Entries taken from a collection:
*** Begin section ***

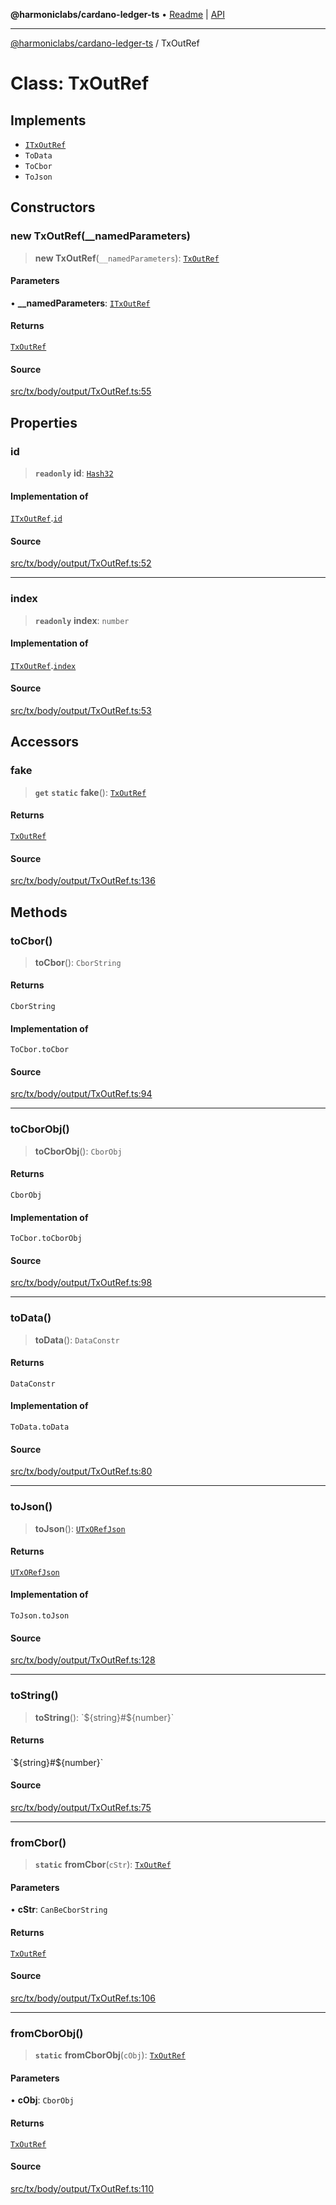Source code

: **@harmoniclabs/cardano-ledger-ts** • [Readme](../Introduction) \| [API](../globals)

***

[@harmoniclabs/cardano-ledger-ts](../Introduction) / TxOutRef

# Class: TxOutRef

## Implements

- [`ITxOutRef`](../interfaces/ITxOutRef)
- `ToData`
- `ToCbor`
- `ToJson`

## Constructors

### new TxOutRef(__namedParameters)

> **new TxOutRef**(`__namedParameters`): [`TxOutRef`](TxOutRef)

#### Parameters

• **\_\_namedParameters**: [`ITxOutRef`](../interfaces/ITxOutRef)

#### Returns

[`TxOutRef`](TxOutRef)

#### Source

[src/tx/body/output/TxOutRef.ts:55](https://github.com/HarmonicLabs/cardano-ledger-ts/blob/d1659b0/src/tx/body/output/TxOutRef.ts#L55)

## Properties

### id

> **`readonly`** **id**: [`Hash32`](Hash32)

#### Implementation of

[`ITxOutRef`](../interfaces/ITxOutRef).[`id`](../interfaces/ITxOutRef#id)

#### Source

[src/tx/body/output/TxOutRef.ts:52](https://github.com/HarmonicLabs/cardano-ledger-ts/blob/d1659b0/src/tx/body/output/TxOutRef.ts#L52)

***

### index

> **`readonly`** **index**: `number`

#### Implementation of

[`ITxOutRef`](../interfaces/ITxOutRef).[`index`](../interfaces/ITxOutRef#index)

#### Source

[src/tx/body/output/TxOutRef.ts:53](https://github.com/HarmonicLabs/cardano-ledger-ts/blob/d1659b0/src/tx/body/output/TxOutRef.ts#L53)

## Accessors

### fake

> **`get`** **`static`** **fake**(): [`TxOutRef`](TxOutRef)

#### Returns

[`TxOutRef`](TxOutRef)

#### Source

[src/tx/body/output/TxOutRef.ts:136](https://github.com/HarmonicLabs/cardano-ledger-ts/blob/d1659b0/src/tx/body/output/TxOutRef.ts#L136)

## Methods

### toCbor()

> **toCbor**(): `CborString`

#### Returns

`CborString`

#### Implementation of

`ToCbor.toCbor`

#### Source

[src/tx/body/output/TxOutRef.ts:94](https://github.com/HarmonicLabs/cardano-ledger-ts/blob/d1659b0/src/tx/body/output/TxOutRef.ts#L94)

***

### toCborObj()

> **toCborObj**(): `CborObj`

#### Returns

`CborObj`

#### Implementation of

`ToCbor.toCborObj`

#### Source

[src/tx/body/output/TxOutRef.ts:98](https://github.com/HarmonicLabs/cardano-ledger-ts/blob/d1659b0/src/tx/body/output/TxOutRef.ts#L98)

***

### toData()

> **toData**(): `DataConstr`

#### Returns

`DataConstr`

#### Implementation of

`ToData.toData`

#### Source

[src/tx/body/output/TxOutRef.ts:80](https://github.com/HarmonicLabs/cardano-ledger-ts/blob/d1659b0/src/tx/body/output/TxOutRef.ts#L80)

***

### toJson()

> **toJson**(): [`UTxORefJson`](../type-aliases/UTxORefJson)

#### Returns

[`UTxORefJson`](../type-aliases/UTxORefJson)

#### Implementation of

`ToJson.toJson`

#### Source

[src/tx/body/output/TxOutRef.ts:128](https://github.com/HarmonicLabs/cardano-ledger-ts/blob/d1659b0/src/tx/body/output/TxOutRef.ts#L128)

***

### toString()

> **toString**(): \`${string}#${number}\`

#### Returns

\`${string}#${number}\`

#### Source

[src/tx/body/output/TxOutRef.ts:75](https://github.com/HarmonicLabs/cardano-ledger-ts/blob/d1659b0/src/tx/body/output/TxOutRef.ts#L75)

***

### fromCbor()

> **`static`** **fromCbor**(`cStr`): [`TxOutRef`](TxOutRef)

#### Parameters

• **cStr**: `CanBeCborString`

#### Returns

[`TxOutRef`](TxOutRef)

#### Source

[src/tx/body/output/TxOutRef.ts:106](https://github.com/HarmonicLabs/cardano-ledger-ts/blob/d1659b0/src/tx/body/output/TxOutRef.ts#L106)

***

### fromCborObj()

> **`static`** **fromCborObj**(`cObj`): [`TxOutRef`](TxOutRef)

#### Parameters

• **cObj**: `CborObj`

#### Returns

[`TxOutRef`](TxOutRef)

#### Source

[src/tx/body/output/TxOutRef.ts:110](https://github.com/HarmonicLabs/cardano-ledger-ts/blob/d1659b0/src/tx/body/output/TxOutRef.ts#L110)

*** End section ***
*** Begin section ***

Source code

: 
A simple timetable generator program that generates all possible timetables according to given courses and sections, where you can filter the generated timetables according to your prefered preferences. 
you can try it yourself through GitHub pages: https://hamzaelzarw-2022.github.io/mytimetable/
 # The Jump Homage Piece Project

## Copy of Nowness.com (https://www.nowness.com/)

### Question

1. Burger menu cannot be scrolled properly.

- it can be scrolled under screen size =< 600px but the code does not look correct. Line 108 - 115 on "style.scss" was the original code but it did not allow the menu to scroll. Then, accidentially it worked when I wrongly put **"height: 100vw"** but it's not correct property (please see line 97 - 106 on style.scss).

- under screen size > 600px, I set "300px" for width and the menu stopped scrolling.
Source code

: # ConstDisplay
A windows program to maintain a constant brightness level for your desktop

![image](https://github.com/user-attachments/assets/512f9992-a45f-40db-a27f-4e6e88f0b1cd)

*** End section ***
*** Begin section ***

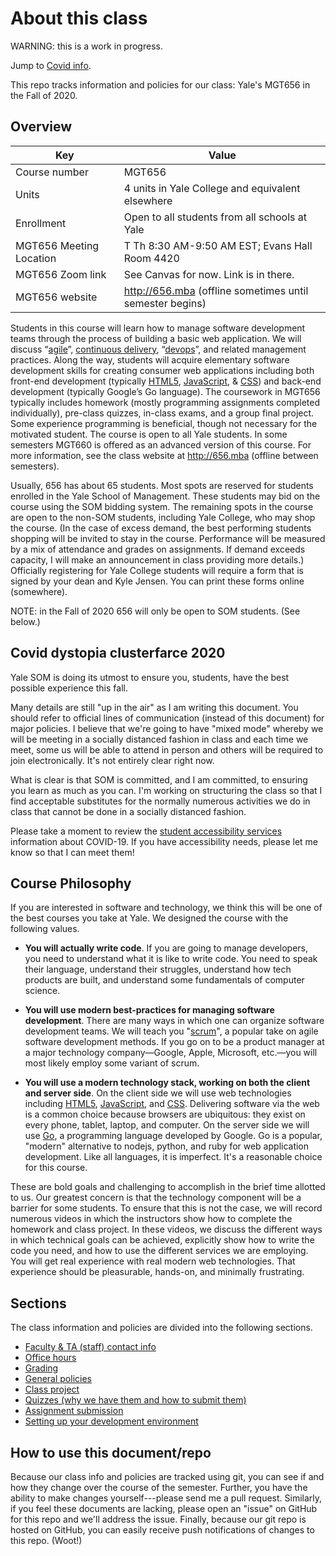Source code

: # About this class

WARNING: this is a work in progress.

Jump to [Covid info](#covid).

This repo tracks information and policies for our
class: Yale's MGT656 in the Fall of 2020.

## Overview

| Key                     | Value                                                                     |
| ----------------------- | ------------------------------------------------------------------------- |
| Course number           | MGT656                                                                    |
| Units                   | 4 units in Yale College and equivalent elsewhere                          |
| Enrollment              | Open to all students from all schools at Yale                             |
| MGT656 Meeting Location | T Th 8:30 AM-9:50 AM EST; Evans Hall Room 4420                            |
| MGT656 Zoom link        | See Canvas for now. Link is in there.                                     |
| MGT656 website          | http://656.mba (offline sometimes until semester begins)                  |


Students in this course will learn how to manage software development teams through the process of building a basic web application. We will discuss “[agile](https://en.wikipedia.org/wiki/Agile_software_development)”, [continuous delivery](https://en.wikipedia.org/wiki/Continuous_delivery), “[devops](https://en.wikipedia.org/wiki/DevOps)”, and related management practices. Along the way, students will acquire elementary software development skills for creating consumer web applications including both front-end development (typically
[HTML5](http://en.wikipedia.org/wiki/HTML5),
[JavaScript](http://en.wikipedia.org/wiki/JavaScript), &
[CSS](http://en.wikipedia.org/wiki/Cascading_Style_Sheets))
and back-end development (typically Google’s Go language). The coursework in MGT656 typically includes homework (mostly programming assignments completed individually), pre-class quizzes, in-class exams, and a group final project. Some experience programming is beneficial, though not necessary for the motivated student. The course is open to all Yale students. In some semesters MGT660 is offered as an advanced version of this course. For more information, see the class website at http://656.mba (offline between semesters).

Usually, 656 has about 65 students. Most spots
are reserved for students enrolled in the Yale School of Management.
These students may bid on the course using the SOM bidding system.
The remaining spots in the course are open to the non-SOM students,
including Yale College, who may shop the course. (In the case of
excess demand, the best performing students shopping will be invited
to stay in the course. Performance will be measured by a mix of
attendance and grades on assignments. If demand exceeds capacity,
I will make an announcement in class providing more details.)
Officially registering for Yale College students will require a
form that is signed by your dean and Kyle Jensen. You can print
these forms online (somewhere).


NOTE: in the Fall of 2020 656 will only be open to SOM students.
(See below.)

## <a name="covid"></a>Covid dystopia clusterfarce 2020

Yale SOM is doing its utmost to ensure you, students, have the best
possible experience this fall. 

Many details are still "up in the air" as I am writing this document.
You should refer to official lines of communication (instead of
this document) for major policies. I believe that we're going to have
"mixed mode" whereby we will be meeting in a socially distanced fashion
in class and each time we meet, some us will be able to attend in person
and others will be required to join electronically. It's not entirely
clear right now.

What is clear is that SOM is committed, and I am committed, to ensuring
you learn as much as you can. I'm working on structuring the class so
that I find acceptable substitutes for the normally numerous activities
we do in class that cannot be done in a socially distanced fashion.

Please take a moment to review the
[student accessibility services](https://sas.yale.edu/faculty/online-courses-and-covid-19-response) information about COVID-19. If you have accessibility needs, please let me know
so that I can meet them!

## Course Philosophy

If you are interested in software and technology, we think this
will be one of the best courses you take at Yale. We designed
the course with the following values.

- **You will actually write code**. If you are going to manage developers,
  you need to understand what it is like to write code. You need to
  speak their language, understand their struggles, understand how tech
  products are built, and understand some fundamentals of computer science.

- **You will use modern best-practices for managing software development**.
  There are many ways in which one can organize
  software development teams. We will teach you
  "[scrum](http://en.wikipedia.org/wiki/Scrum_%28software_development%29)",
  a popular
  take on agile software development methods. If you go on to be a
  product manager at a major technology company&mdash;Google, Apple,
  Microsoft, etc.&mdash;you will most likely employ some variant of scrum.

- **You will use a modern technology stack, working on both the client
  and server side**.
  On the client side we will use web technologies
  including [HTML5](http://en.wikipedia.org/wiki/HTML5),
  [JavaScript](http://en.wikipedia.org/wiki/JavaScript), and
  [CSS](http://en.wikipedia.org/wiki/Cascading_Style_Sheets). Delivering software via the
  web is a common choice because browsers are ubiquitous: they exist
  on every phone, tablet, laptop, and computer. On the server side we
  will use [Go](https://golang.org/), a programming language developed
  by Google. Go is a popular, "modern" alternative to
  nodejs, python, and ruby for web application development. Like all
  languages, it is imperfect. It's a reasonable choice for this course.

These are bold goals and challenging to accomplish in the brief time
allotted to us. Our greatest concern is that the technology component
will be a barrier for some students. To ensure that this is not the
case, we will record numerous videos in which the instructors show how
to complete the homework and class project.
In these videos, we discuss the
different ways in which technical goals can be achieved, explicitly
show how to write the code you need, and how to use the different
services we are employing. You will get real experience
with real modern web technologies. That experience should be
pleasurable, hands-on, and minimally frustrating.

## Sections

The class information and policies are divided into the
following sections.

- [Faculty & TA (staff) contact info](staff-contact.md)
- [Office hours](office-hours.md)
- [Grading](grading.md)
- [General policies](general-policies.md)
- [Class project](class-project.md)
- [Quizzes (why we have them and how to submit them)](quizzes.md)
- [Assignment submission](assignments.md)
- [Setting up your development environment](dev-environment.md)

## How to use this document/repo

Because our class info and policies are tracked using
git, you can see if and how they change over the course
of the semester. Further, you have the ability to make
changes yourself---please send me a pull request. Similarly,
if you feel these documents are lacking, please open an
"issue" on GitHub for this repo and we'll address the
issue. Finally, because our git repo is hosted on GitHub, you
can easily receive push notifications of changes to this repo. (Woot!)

*** End section ***

● Task to complete
I need every line of the data that has the word "static"; please list them.

● Task response
> **`get`** **`static`** **fake**(): [`TxOutRef`](TxOutRef)
> **`static`** **fromCbor**(`cStr`): [`TxOutRef`](TxOutRef)
> **`static`** **fromCborObj**(`cObj`): [`TxOutRef`](TxOutRef)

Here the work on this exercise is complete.